Exercise 0 ().

Additional Exercise - Wave Equation Solution

Exercise 0 ().

Consider the wave equation

(1)

\left\{\begin{array}[]{ll}u_{tt}(x,t)=c^{2}u_{xx}(x,t),&\left(x,t\right)\in% \left(0,2\pi\right)\times\left(0,\infty\right),\\ u(0,t)=u(2\pi,t),&t\in(0,\infty),\\ u(x,0)=f(x),&t\in(0,2\pi),\\ u_{t}\left(x,0\right)=0,&x\in\left(0,2\pi\right),\end{array}\right.

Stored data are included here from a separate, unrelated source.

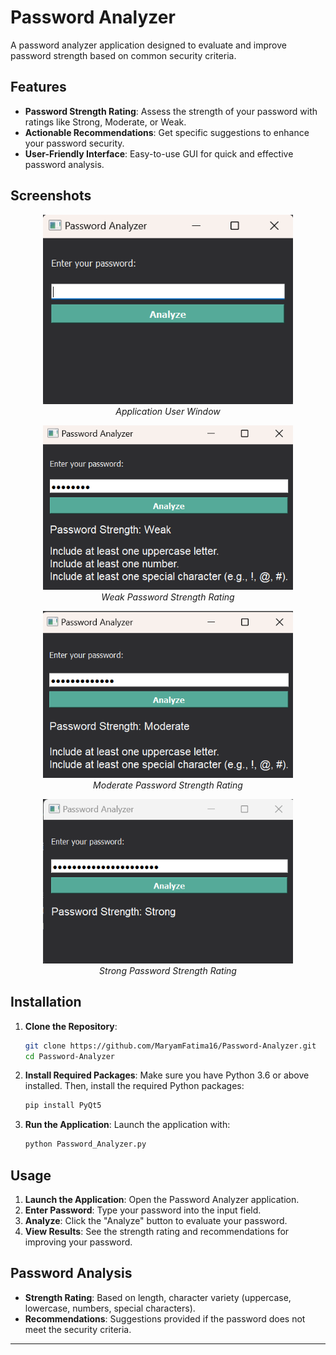 # Password Analyzer

A password analyzer application designed to evaluate and improve password strength based on common security criteria.

## Features

- **Password Strength Rating**: Assess the strength of your password with ratings like Strong, Moderate, or Weak.
- **Actionable Recommendations**: Get specific suggestions to enhance your password security.
- **User-Friendly Interface**: Easy-to-use GUI for quick and effective password analysis.

## Screenshots

<p align="center">
  <img src="screenshots/user-window.png" alt="User Window" width="400"/>
  <br/><i>Application User Window</i>
</p>

<p align="center">
  <img src="screenshots/Weak-password.png" alt="Weak Password" width="400"/>
  <br/><i>Weak Password Strength Rating</i>
</p>

<p align="center">
  <img src="screenshots/Moderate-password.png" alt="Moderate Password" width="400"/>
  <br/><i>Moderate Password Strength Rating</i>
</p>

<p align="center">
  <img src="screenshots/Strong-password.png" alt="Strong Password" width="400"/>
  <br/><i>Strong Password Strength Rating</i>
</p>


## Installation

1. **Clone the Repository**:
    ```sh
    git clone https://github.com/MaryamFatima16/Password-Analyzer.git
    cd Password-Analyzer
    ```

2. **Install Required Packages**:
    Make sure you have Python 3.6 or above installed. Then, install the required Python packages:
    ```sh
    pip install PyQt5
    ```

3. **Run the Application**:
    Launch the application with:
    ```sh
    python Password_Analyzer.py
    ```

## Usage

1. **Launch the Application**: Open the Password Analyzer application.
2. **Enter Password**: Type your password into the input field.
3. **Analyze**: Click the "Analyze" button to evaluate your password.
4. **View Results**: See the strength rating and recommendations for improving your password.

## Password Analysis

- **Strength Rating**: Based on length, character variety (uppercase, lowercase, numbers, special characters).
- **Recommendations**: Suggestions provided if the password does not meet the security criteria.

---

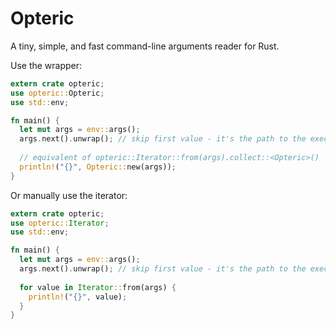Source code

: # Opteric

A tiny, simple, and fast command-line arguments reader for Rust.

Use the wrapper:
```rs
extern crate opteric;
use opteric::Opteric;
use std::env;

fn main() {
  let mut args = env::args();
  args.next().unwrap(); // skip first value - it's the path to the executable
  
  // equivalent of opteric::Iterator::from(args).collect::<Opteric>()
  println!("{}", Opteric::new(args));
}
```
Or manually use the iterator:
```rs
extern crate opteric;
use opteric::Iterator;
use std::env;

fn main() {
  let mut args = env::args();
  args.next().unwrap(); // skip first value - it's the path to the executable
  
  for value in Iterator::from(args) {
    println!("{}", value);
  }
}
```
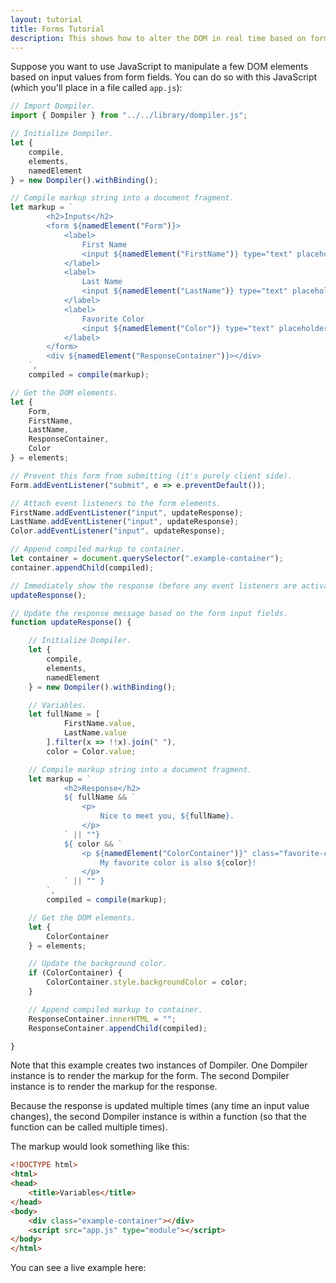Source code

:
 ```yaml
---
layout: tutorial
title: Forms Tutorial
description: This shows how to alter the DOM in real time based on form fields.
---
```


<link rel="stylesheet" href="/assets/css/tutorial.css" />
<link rel="stylesheet" href="/assets/css/forms-tutorial.css" />

Suppose you want to use JavaScript to manipulate a few DOM elements based on input values from form fields. You can do so with this JavaScript (which you'll place in a file called `app.js`):

```javascript
// Import Dompiler.
import { Dompiler } from "../../library/dompiler.js";

// Initialize Dompiler.
let {
    compile,
    elements,
    namedElement
} = new Dompiler().withBinding();

// Compile markup string into a document fragment.
let markup = `
        <h2>Inputs</h2>
        <form ${namedElement("Form")}>
            <label>
                First Name
                <input ${namedElement("FirstName")} type="text" placeholder="Enter Your First Name" />
            </label>
            <label>
                Last Name
                <input ${namedElement("LastName")} type="text" placeholder="Enter Your Last Name" />
            </label>
            <label>
                Favorite Color
                <input ${namedElement("Color")} type="text" placeholder="For Example, &quot;#f00&quot; or &quot;red&quot;" />
            </label>
        </form>
        <div ${namedElement("ResponseContainer")}></div>
    `,
    compiled = compile(markup);

// Get the DOM elements.
let {
    Form,
    FirstName,
    LastName,
    ResponseContainer,
    Color
} = elements;

// Prevent this form from submitting (it's purely client side).
Form.addEventListener("submit", e => e.preventDefault());

// Attach event listeners to the form elements.
FirstName.addEventListener("input", updateResponse);
LastName.addEventListener("input", updateResponse);
Color.addEventListener("input", updateResponse);

// Append compiled markup to container.
let container = document.querySelector(".example-container");
container.appendChild(compiled);

// Immediately show the response (before any event listeners are activated).
updateResponse();

// Update the response message based on the form input fields.
function updateResponse() {

    // Initialize Dompiler.
    let {
        compile,
        elements,
        namedElement
    } = new Dompiler().withBinding();

    // Variables.
    let fullName = [
            FirstName.value,
            LastName.value
        ].filter(x => !!x).join(" "),
        color = Color.value;

    // Compile markup string into a document fragment.
    let markup = `
            <h2>Response</h2>
            ${ fullName && `
                <p>
                    Nice to meet you, ${fullName}.
                </p>
            ` || ""}
            ${ color && `
                <p ${namedElement("ColorContainer")}" class="favorite-color">
                    My favorite color is also ${color}!
                </p>
            ` || "" }
        `,
        compiled = compile(markup);

    // Get the DOM elements.
    let {
        ColorContainer
    } = elements;

    // Update the background color.
    if (ColorContainer) {
        ColorContainer.style.backgroundColor = color;
    }

    // Append compiled markup to container.
    ResponseContainer.innerHTML = "";
    ResponseContainer.appendChild(compiled);

}
```

Note that this example creates two instances of Dompiler. One Dompiler instance is to render the markup for the form. The second Dompiler instance is to render the markup for the response.

Because the response is updated multiple times (any time an input value changes), the second Dompiler instance is within a function (so that the function can be called multiple times).

The markup would look something like this:

```html
<!DOCTYPE html>
<html>
<head>
    <title>Variables</title>
</head>
<body>
    <div class="example-container"></div>
    <script src="app.js" type="module"></script>
</body>
</html>
```

You can see a live example here:

<div class="example-container"></div>
<script src="app.js" type="module"></script>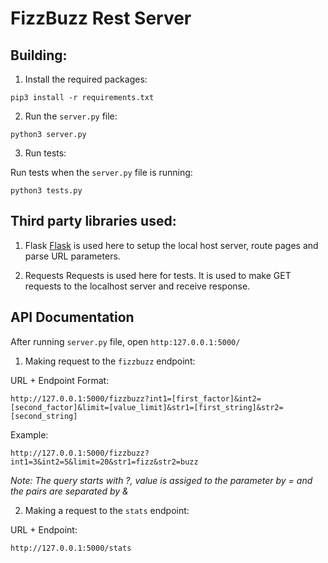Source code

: # FizzBuzz Rest Server

## Building:

1. Install the required packages:
```
pip3 install -r requirements.txt
```

2. Run the ``server.py`` file:

```
python3 server.py
```

3. Run tests:

Run tests when the ``server.py`` file is running:
```
python3 tests.py
```

## Third party libraries used:

1. Flask
[Flask](https://flask.palletsprojects.com/en/3.0.x/api/) is used here to setup the local host server, route pages and parse URL parameters.

2. Requests
Requests is used here for tests. It is used to make GET requests to the localhost server and receive response.

## API Documentation

After running ``server.py`` file, open ``http:127.0.0.1:5000/``

1. Making request to the ``fizzbuzz`` endpoint:


URL + Endpoint Format:
```
http://127.0.0.1:5000/fizzbuzz?int1=[first_factor]&int2=[second_factor]&limit=[value_limit]&str1=[first_string]&str2=[second_string]
```

Example:
```
http://127.0.0.1:5000/fizzbuzz?int1=3&int2=5&limit=20&str1=fizz&str2=buzz
```

*Note: The query starts with ?, value is assiged to the parameter by = and the pairs are separated by &*

2. Making a request to the ``stats`` endpoint:

URL + Endpoint:
```
http://127.0.0.1:5000/stats
```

where $f$ is a smooth function on $\left[0,2\pi\right]$ with $f(0)=f(2\pi)=0$ . We will find a solution to the (1) by utilising the Fourier series (like the heat equation). We assume that we can write

u(x,t)=\sum_{n\in\mathbb{Z}}a_{n}(t)e^{inx}

with

a_{n}(t)=\frac{1}{2\pi}\int_{0}^{2\pi}u(x,t)e^{-inx}dx

and that the convergence is such that all interchanging of differentiation and integration is allowed (this will happen, for instance, if we seek a solution that is $C^{4}$ on the periodic domain).

(i)

Show that $a_{n}(t)$ satisfies the equation

$a_{n}^{\prime\prime}(t)+n^{2}c^{2}a_{n}(t)=0.$
(ii)

using he boundary conditions show that

$a_{n}(t)=A_{n}\cos\left(nct\right)$

and find an explicit expression for $\left\{A_{n}\right\}_{n\in\mathbb{Z}}$ which depends on $f$ .
(iii)

Write a solution to (1)

Solution.

(i)

Differentiating the sum and plugging it into our wave equation yields

$\sum_{n\in\mathbb{Z}}a_{n}^{\prime\prime}(t)e^{inx}=c^{2}\sum_{n\in\mathbb{Z}}% a_{n}(t)\left(in\right)^{2}e^{inx}.$

The uniqueness of the Fourier coefficients implies that $a_{n}(t)$ must solve the equation

$a_{n}^{\prime\prime}(t)=-n^{2}c^{2}a_{n}(t),$

which is the desired result.
(ii)

The solution to the above sequence of ODEs is given by

$a_{n}(t)=\begin{cases}A_{0}+B_{0}t,&$n=0$,\\ A_{n}\cos\left(nct\right)+B_{n}\sin\left(nct\right),&n\not=0\end{cases}.$

At this point we will need to use our boundary condition for $u\left(x,0\right)$ and $u_{t}\left(x,0\right)$ . Since

$u_{t}\left(x,t\right)=\sum_{n\in\mathbb{Z}}a_{n}^{\prime}(t)e^{inx}$

we conclude that $u_{t}\left(x,0\right)=0$ implies, together with the uniqueness of the Fourier coefficients, that

$a_{n}^{\prime}(0)=0,\qquad\forall n\in\mathbb{Z}.$

As

$a_{n}^{\prime}(t)=\begin{cases}B_{0},&$n=0$,\\ -ncA_{n}\sin\left(nct\right)+ncB_{n}\cos\left(nct\right),&n\not=0\end{cases}.$

we find that $B_{n}=0$ for all $n\in\mathbb{Z}$ . Thus, we have that

$a_{n}(t)=\begin{cases}A_{0},&n=0,\\ A_{n}\cos\left(nct\right),&n\not=0.\end{cases}=A_{n}\cos\left(nct\right).$

Using the fact that $u(x,0)=f(x)$ we find that

$\sum_{n\in\mathbb{Z}}a_{n}(0)e^{inx}=u\left(x,0\right)=f(x)=\sum_{n\in\mathbb{% Z}}\widehat{f}_{n}e^{inx}$

and, like before, the uniqueness of the Fourier coefficients imply that

$A_{n}=a_{n}(0)=\widehat{f}_{n},\qquad\forall n\in\mathbb{Z}.$
(iii)

Combining the previous results we conclude that our solution is given by

$u(x,t)=\sum_{n\in\mathbb{Z}}\widehat{f}_{n}\cos\left(nct\right)e^{inx}$

∎